** Problem statement **
Go through the data and copy each line where the string "that" appears.

** Supplied data **
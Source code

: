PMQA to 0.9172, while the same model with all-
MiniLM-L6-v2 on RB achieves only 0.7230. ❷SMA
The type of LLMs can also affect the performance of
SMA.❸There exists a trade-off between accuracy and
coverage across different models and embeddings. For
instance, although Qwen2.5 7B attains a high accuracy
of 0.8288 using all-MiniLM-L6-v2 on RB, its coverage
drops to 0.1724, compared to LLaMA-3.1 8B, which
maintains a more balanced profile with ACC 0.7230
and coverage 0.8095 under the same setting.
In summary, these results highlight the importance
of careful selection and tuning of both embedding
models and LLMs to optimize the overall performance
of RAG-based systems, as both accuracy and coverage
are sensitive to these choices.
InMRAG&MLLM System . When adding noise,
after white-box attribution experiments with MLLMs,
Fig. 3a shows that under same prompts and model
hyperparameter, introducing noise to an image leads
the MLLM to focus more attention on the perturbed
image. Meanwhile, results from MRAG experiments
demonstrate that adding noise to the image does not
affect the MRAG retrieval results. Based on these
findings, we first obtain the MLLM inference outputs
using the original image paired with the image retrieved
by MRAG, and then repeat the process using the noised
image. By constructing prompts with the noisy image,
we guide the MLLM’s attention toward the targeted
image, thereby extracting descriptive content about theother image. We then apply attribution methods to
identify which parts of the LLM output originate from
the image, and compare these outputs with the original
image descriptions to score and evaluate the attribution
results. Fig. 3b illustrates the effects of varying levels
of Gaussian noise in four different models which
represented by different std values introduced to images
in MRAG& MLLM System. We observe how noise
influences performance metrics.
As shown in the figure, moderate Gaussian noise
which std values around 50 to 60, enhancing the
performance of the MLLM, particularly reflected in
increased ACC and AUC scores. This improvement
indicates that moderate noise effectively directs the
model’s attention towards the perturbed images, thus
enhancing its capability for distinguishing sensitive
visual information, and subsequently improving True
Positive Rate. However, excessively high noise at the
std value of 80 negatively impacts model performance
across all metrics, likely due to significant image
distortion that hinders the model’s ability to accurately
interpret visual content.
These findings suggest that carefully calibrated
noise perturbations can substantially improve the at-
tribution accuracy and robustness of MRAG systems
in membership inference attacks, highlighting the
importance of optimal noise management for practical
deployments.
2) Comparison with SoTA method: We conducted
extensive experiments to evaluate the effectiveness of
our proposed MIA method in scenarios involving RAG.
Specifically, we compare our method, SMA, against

** Reply to the task **
Fig. 3a shows that under same prompts and model
demonstrate that adding noise to the image does not
indicates that moderate noise effectively directs the
distortion that hinders the model’s ability to accurately
These findings suggest that carefully calibrated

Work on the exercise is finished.